# Calculating graph metrics with third party library

The purpouse of this notebook is to explore a third party library called [Graph-Stream](http://graphstream-project.org) for graph handling.

Test main features:
1. The test was implemented in [Scala 2.11](https://www.scala-lang.org/download/2.11.12.html)
2. The processing is handled by [Spark](https://github.com/apache/spark) a cluster computing framework.
3. The libraries required to run the test are the following:
    * [Cassandra connector](https://github.com/datastax/spark-cassandra-connector) (2.11 scala build version).
    * [Graph-stream](http://graphstream-project.org) (Java based library).
    * [Spark](https://mvnrepository.com/artifact/org.apache.spark/spark-core_2.11/2.2.1) (2.11 scala build version).
4. The Spark version used correspond to standalone application which mean that the use of multiple hosts ecosystem to test isn't needed.

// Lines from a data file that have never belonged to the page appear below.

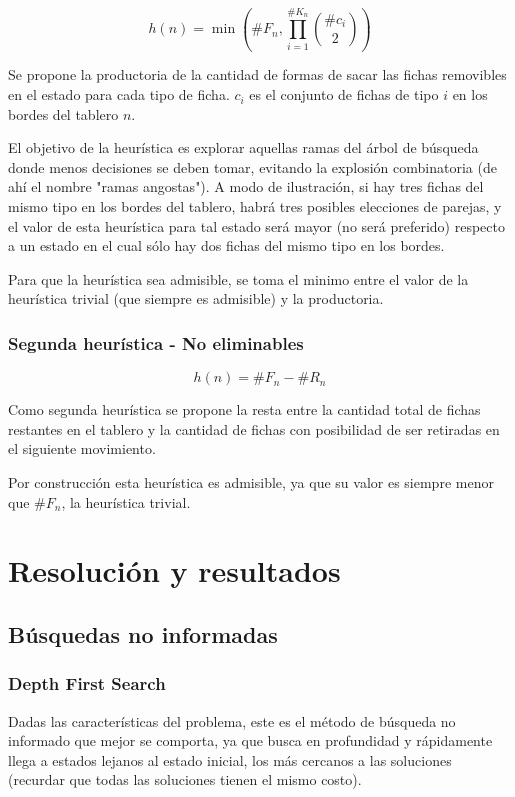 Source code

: \documentclass[a4paper,10pt]{article}
\begin{document}
    \[ h(n) = \min \left ( \# F_n, \prod_{i=1}^{\# K_n} {\# c_i \choose 2} \right )\]

    Se propone la productoria de la cantidad de formas de sacar las fichas removibles en el estado para cada tipo de ficha. $c_i$ es el conjunto de fichas de tipo $i$ en los bordes del tablero $n$.

    El objetivo de la heurística es explorar aquellas ramas del árbol de búsqueda donde menos decisiones se deben tomar, evitando la explosión combinatoria (de ahí el nombre "ramas angostas"). A modo de ilustración, si hay tres fichas del mismo tipo en los bordes del tablero, habrá tres posibles elecciones de parejas, y el valor de esta heurística para tal estado será mayor (no será preferido) respecto a un estado en el cual sólo hay dos fichas del mismo tipo en los bordes.

    Para que la heurística sea admisible, se toma el minimo entre el valor de la heurística trivial (que siempre es admisible) y la productoria.
    
    \subsubsection{Segunda heurística - No eliminables}

    \[ h(n) = \# F_n - \# R_n\] 

    Como segunda heurística se propone la resta entre la cantidad total de fichas restantes en el tablero y la cantidad de fichas con posibilidad de ser retiradas en el siguiente movimiento.

    Por construcción esta heurística es admisible, ya que su valor es siempre menor que $\#F_n$, la heurística trivial.

\section{Resolución y resultados}

\subsection{Búsquedas no informadas}

    \subsubsection{Depth First Search}
    \label{sec:dfs}
    Dadas las características del problema, este es el método de búsqueda no informado que mejor se comporta, ya que busca en profundidad y rápidamente llega a estados lejanos al estado inicial, los más cercanos a las soluciones (recurdar que todas las soluciones tienen el mismo costo).
\end{document}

## Step 1: Load libraries from Maven

In order to download the required libraries from the Maven repositories we need to use the following instructions (special Jupyter notebook's commands that allow Maven integration). In a traditional development environment we use a POM (Maven) or build.sbt (SBT) file to define the dependencies.

In [1]:
//Import dependencies from Maven
classpath.add("org.apache.spark" % "spark-core_2.11" % "2.1.1")
classpath.add("org.apache.spark" % "spark-sql_2.11" % "2.1.1")
classpath.add("com.datastax.spark" % "spark-cassandra-connector_2.11" % "2.0.0-M3")
classpath.add("org.graphstream" % "gs-core" % "1.3")
classpath.add("org.graphstream" % "gs-algo" % "1.3")


Adding 114 artifact(s)
Adding 13 artifact(s)
Adding 4 artifact(s)
Adding 5 artifact(s)
Adding 7 artifact(s)




## Step 2: Create a Spark context

Before start any computation we need to create a Spark context. 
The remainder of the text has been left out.